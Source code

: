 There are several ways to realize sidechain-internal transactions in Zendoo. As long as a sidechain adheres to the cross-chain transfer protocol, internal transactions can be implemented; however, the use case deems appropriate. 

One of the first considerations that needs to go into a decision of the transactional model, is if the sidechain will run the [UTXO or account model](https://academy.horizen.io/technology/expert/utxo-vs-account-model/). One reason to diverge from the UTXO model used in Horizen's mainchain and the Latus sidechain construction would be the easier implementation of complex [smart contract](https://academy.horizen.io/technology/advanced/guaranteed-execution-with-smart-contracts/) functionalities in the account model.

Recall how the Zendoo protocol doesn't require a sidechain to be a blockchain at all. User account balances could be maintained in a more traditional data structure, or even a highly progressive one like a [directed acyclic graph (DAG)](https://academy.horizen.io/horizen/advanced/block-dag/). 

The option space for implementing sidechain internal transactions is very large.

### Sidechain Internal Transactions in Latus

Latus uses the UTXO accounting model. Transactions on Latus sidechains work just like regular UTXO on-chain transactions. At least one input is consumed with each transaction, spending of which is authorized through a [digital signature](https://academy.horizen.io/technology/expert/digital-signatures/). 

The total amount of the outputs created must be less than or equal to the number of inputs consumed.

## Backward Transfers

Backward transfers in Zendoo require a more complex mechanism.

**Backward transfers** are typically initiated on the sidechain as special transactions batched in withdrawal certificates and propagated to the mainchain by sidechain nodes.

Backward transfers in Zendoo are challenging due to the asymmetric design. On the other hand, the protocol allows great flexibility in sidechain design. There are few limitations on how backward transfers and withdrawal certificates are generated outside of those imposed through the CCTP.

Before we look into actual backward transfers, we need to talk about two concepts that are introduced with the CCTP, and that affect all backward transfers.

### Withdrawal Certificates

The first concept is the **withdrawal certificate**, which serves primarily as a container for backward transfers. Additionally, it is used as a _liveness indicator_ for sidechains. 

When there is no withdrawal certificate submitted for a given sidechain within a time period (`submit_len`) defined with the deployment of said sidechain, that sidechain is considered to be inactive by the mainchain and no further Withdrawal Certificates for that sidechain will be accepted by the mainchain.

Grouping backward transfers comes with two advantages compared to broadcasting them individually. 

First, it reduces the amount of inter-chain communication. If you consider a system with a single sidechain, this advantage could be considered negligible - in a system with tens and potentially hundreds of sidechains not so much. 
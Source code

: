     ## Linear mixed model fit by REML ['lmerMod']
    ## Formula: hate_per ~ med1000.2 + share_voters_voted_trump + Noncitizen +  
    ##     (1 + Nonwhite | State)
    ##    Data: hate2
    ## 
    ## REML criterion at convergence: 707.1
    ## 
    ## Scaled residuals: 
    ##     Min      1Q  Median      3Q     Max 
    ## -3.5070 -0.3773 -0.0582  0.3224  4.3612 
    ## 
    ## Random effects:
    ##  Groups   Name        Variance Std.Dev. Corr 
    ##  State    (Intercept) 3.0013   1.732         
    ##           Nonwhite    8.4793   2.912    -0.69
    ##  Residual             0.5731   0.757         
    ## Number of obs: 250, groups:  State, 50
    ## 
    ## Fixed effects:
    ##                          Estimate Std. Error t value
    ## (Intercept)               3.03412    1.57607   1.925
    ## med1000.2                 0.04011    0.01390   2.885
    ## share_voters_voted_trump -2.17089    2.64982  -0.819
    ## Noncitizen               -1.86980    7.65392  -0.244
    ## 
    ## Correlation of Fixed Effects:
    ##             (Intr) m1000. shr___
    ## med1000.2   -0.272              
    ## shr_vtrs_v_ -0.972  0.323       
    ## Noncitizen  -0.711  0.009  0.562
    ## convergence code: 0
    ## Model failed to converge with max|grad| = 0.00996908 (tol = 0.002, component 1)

WHAT IS EXPECTED >>
If a line in the entries above contains "require", report it.

SOLUTION FOR THIS PROBLEM >>
Recall how the Zendoo protocol doesn't require a sidechain to be a blockchain at all. User account balances could be maintained in a more traditional data structure, or even a highly progressive one like a [directed acyclic graph (DAG)](https://academy.horizen.io/horizen/advanced/block-dag/). 
Backward transfers in Zendoo require a more complex mechanism.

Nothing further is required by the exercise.